Source information

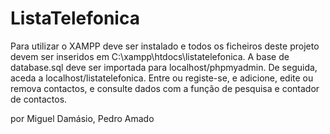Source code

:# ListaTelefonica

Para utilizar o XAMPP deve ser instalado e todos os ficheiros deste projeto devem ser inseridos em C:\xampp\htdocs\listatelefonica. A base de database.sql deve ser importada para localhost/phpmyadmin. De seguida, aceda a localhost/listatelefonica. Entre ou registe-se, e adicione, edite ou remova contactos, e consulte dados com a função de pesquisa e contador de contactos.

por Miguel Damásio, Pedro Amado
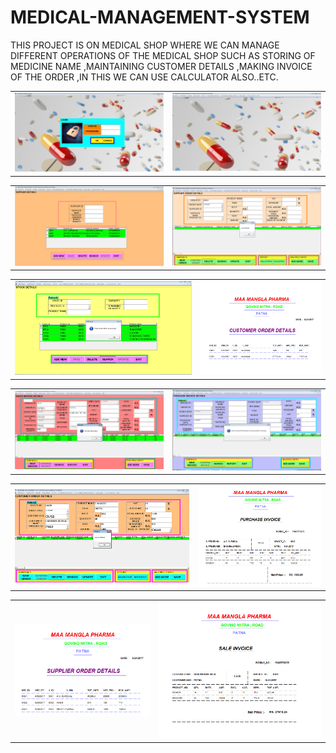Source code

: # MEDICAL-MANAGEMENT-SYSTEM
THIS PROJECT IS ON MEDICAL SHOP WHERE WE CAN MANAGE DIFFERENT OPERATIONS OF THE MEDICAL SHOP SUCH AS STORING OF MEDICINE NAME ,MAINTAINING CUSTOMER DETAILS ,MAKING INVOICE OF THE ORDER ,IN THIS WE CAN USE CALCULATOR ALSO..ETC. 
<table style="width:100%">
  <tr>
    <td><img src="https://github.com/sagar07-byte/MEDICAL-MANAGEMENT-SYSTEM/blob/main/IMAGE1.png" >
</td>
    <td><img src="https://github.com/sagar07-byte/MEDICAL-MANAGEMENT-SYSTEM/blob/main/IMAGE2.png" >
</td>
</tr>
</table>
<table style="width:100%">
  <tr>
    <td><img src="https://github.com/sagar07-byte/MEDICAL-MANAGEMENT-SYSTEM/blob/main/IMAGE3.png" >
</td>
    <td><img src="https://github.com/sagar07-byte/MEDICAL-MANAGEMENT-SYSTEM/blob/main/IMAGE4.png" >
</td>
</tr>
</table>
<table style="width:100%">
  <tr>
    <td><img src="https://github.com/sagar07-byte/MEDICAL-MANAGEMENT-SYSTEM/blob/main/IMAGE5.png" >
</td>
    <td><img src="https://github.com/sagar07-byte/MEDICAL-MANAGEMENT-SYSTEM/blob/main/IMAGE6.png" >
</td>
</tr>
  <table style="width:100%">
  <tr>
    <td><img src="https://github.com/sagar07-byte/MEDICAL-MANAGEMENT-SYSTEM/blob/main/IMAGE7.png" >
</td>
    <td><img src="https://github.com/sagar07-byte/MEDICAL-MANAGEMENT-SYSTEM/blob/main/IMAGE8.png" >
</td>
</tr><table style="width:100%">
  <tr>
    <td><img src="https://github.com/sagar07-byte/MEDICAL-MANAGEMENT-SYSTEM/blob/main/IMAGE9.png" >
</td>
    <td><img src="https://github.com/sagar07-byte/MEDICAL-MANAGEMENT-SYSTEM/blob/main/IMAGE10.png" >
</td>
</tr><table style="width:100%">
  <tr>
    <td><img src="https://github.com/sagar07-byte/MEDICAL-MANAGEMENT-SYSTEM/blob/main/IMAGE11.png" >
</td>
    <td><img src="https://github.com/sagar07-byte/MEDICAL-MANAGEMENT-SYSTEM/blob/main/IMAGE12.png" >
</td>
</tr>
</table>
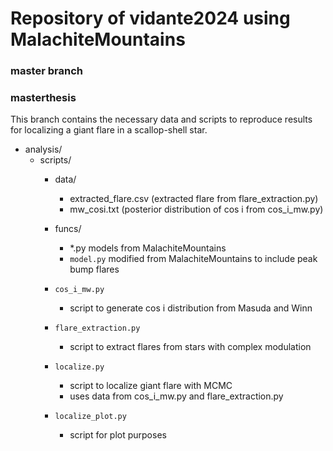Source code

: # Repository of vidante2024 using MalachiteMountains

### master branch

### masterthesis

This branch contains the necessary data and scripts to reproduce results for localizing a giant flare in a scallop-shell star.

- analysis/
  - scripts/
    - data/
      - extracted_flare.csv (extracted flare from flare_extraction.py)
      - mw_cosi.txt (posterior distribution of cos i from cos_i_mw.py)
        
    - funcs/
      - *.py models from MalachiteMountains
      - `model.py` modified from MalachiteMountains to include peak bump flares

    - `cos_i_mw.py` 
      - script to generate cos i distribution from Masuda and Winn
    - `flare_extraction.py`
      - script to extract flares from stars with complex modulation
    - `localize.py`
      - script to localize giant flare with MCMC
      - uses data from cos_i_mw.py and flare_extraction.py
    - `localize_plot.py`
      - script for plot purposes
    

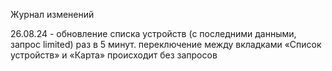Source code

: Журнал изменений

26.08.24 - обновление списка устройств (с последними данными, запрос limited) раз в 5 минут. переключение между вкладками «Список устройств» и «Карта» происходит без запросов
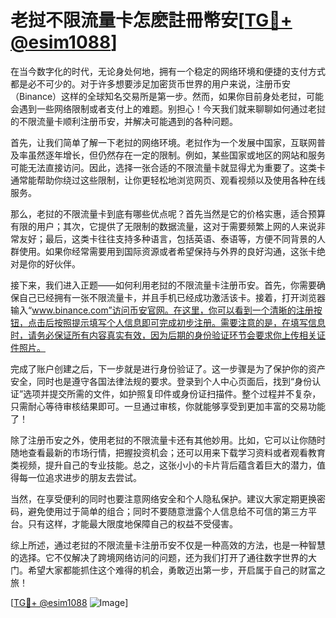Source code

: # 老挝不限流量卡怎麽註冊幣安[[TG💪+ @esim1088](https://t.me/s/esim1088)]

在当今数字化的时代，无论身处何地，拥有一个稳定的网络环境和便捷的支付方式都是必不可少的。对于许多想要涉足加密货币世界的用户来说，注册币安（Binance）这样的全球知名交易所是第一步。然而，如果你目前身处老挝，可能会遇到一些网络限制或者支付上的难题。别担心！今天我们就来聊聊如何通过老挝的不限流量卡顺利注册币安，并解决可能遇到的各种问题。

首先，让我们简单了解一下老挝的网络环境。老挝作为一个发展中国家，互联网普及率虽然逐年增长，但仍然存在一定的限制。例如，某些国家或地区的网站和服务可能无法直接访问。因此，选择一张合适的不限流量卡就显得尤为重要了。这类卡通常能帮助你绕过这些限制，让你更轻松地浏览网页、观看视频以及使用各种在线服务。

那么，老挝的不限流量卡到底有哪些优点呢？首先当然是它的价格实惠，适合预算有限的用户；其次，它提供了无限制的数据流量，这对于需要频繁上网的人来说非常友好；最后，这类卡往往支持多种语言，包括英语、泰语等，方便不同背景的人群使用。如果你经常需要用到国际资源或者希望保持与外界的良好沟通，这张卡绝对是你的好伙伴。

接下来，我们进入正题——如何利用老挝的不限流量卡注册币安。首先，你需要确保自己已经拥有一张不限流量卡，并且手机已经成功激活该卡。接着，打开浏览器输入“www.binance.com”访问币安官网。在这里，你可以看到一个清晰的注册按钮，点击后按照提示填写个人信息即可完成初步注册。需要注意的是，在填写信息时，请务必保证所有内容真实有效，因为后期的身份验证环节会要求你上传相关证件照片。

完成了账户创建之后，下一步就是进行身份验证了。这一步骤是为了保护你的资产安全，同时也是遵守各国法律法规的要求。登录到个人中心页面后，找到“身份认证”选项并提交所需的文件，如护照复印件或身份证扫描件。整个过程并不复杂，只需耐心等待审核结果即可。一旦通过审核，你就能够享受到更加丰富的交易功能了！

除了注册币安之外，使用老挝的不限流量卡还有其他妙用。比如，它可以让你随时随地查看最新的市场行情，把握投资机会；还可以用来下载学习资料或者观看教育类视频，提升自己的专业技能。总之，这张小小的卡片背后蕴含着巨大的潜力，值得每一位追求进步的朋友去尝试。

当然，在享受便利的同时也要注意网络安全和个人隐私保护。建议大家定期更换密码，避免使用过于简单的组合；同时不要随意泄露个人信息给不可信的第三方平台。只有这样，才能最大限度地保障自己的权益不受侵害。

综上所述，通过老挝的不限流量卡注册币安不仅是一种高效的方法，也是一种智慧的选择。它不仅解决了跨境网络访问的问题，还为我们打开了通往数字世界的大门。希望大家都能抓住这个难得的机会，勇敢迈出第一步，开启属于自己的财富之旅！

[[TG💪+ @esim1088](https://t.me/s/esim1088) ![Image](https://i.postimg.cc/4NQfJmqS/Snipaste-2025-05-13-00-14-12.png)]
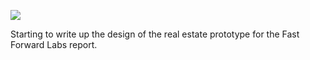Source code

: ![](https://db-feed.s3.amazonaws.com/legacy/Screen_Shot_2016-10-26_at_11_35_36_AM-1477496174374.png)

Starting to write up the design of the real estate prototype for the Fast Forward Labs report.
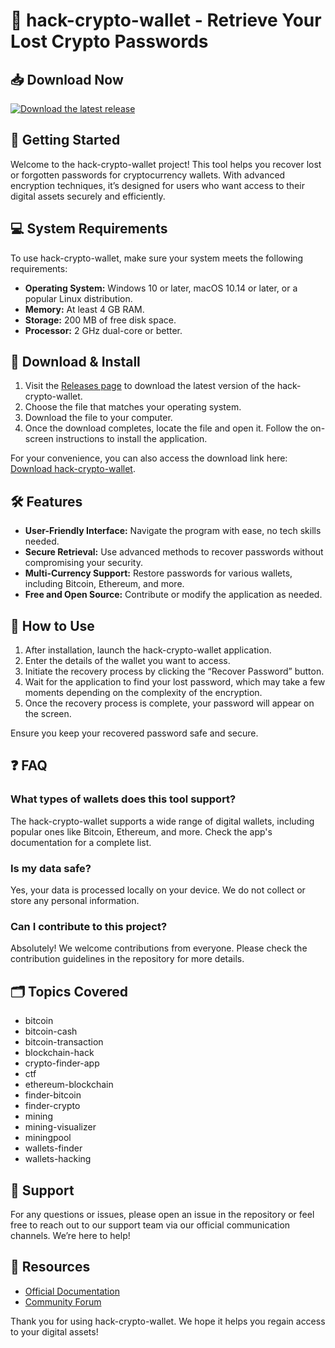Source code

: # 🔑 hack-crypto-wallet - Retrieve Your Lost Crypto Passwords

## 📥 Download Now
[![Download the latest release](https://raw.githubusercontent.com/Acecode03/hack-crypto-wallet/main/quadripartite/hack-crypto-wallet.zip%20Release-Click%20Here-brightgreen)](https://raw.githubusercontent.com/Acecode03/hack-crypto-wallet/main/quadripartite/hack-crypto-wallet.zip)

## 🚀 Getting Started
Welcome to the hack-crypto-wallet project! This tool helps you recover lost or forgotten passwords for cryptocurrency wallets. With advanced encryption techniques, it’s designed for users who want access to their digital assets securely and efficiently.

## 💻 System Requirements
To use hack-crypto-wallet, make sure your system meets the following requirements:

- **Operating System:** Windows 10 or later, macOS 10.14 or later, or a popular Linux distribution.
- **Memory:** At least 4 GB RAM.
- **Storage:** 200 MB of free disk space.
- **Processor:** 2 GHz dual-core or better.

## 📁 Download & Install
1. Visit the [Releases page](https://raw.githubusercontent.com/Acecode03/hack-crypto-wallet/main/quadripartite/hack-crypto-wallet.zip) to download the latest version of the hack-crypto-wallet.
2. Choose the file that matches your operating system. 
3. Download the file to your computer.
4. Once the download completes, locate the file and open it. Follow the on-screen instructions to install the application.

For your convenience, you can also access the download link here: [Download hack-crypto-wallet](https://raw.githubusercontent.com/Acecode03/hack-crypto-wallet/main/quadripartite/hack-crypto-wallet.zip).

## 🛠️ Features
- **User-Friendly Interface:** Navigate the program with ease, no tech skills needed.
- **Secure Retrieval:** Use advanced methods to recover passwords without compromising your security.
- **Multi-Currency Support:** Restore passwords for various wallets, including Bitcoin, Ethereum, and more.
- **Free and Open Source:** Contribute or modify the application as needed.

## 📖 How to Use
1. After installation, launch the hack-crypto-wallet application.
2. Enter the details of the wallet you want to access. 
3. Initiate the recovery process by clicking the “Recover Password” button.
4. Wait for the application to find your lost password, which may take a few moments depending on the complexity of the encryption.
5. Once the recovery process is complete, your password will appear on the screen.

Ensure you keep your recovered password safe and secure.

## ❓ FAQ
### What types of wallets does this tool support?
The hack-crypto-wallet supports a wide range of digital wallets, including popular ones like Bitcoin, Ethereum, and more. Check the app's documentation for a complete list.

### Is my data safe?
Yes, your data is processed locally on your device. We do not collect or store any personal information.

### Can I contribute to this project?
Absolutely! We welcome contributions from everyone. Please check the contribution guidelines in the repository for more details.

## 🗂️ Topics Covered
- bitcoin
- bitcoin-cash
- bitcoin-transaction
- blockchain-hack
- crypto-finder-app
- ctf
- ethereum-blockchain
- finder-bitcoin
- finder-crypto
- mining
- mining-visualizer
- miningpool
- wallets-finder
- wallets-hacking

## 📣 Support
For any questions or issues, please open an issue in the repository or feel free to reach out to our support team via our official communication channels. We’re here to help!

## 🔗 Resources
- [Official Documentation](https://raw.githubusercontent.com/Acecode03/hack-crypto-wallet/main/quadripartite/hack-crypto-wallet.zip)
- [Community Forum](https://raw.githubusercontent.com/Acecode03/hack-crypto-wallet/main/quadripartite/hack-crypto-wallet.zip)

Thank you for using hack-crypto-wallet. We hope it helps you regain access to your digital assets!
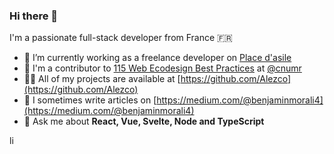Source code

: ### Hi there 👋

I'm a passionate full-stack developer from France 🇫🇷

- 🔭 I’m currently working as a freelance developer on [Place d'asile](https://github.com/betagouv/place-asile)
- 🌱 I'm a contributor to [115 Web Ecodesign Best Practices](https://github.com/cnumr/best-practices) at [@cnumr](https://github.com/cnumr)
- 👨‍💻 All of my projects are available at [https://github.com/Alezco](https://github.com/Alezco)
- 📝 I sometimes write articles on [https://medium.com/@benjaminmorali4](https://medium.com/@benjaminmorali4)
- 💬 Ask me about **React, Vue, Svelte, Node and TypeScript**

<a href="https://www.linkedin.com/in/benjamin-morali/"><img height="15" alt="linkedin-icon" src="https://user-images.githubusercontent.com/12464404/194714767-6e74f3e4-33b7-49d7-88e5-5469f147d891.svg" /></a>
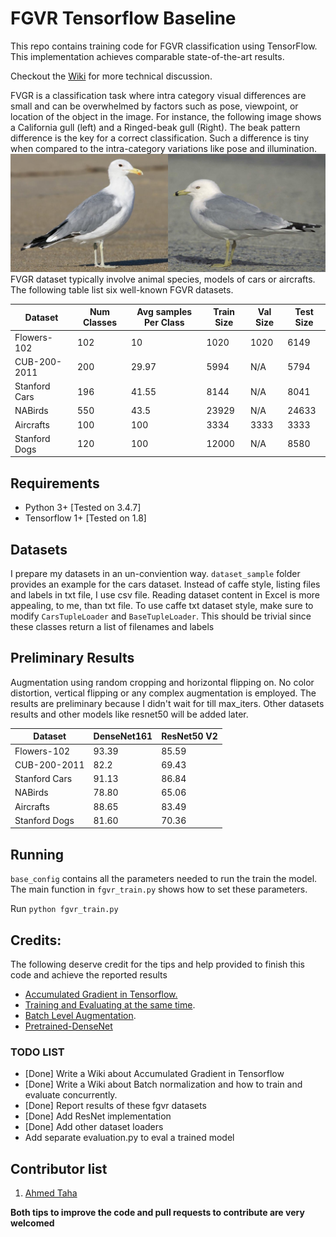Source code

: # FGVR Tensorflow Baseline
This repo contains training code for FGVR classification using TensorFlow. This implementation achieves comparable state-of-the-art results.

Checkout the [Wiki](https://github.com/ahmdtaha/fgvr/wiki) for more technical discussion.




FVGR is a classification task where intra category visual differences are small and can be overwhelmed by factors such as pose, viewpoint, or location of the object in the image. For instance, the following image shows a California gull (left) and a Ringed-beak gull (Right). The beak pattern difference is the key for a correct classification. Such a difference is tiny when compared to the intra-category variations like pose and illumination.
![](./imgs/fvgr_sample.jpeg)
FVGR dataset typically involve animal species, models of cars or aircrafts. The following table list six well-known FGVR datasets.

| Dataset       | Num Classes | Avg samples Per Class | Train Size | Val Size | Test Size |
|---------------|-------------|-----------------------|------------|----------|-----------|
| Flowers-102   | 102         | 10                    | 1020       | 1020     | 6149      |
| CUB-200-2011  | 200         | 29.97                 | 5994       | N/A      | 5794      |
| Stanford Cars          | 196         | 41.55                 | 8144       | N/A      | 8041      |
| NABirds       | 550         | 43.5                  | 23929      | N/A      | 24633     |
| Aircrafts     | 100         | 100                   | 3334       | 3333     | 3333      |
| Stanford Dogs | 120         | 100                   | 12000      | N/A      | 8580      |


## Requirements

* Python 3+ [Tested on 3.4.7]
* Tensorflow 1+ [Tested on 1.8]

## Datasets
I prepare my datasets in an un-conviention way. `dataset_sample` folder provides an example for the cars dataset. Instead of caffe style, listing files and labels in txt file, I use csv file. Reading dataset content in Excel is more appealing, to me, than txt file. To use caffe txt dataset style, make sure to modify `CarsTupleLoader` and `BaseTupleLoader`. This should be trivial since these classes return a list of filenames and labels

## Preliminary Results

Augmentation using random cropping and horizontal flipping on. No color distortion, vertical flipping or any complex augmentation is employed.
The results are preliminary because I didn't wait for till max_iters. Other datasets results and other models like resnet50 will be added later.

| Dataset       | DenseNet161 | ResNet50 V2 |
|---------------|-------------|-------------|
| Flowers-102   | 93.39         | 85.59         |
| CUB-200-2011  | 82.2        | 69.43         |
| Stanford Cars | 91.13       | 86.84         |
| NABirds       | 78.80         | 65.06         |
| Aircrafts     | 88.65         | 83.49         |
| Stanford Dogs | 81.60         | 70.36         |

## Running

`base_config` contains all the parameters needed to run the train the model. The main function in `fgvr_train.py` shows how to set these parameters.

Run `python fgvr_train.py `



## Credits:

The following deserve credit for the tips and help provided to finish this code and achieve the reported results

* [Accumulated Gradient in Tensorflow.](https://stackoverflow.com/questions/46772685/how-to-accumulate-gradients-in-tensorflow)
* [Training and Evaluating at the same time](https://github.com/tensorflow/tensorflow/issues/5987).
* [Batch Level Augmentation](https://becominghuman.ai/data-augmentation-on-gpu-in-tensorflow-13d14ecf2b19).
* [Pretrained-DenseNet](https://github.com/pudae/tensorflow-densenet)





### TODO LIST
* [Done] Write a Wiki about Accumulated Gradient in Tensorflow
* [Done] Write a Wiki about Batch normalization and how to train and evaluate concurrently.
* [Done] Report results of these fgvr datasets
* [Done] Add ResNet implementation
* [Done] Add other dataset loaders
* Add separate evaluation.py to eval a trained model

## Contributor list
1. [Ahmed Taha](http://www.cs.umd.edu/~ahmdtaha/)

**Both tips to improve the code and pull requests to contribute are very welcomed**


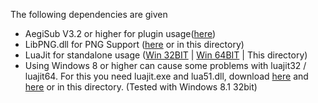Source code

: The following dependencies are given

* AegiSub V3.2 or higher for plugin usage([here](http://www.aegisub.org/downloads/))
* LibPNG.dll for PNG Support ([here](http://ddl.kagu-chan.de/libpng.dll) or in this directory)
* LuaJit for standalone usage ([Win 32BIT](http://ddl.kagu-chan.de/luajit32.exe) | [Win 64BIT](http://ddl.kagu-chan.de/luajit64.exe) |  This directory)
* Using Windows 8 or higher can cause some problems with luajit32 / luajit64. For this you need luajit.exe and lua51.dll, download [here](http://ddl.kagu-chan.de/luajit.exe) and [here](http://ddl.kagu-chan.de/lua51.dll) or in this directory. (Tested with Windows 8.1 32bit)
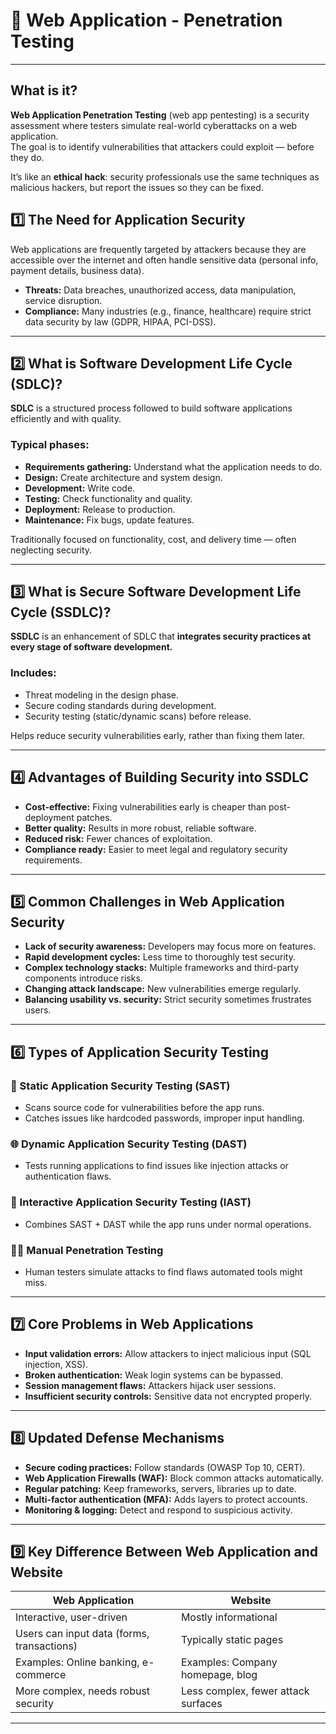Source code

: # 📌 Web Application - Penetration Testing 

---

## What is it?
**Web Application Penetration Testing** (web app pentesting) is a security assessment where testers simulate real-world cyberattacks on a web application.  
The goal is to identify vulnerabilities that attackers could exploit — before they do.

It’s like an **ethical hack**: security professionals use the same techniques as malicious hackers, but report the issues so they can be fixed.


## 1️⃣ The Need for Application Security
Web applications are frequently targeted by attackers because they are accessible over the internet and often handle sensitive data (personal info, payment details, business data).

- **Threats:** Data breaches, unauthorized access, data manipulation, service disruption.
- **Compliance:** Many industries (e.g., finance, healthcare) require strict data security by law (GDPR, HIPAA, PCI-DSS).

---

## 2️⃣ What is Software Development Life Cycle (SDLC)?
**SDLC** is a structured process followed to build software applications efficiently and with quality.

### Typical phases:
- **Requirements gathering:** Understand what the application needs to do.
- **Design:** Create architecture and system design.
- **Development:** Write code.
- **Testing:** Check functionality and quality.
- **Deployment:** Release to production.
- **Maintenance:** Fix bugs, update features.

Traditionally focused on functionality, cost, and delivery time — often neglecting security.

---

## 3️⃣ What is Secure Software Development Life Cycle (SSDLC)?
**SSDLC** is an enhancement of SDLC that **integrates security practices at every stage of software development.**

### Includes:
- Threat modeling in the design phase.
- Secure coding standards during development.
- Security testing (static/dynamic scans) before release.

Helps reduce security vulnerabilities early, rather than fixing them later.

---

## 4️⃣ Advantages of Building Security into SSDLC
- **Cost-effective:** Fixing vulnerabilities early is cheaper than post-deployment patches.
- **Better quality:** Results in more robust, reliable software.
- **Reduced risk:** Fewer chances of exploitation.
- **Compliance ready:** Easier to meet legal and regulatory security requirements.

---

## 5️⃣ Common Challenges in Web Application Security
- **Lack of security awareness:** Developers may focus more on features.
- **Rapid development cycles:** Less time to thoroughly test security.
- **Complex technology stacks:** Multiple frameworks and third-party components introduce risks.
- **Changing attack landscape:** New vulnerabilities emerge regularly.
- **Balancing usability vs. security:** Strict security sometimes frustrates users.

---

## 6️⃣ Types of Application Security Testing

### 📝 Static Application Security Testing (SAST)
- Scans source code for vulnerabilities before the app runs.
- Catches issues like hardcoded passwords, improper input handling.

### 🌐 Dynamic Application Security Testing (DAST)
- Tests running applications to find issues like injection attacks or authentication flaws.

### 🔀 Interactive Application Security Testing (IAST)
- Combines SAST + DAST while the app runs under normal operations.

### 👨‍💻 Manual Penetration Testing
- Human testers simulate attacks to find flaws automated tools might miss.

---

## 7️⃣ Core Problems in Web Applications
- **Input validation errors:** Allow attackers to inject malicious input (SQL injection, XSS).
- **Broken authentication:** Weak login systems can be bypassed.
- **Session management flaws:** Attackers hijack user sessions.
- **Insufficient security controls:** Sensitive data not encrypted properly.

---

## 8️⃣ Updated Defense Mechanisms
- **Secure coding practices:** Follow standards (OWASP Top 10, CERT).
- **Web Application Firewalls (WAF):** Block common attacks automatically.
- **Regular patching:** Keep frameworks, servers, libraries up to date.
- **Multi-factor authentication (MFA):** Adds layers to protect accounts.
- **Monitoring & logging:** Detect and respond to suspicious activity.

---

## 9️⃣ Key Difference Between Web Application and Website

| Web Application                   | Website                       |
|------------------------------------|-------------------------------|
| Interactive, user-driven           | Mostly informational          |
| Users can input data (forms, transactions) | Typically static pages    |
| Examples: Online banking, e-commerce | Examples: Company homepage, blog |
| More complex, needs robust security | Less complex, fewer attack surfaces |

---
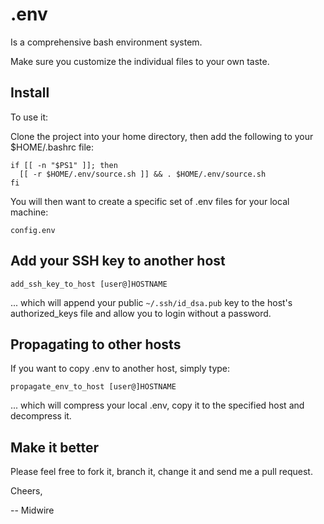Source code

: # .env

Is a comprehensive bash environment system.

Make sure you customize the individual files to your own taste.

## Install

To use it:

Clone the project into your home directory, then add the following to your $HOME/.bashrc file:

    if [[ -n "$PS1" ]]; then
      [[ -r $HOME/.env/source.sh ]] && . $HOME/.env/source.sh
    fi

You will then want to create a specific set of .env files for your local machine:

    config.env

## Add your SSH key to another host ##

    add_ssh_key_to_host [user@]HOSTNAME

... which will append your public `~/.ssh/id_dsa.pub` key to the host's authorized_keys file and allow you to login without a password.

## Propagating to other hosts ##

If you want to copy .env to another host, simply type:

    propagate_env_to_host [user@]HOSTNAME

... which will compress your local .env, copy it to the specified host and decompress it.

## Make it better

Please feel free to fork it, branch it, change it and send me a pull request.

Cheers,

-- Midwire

Action item
Please give again the lines above between the line holding "- **Reduced risk:**" and the line holding "- **Rapid development", inclusive, exactly as they are and with nothing added.

Task answer
- **Reduced risk:** Fewer chances of exploitation.
- **Compliance ready:** Easier to meet legal and regulatory security requirements.

---

## 5️⃣ Common Challenges in Web Application Security
- **Lack of security awareness:** Developers may focus more on features.
- **Rapid development cycles:** Less time to thoroughly test security.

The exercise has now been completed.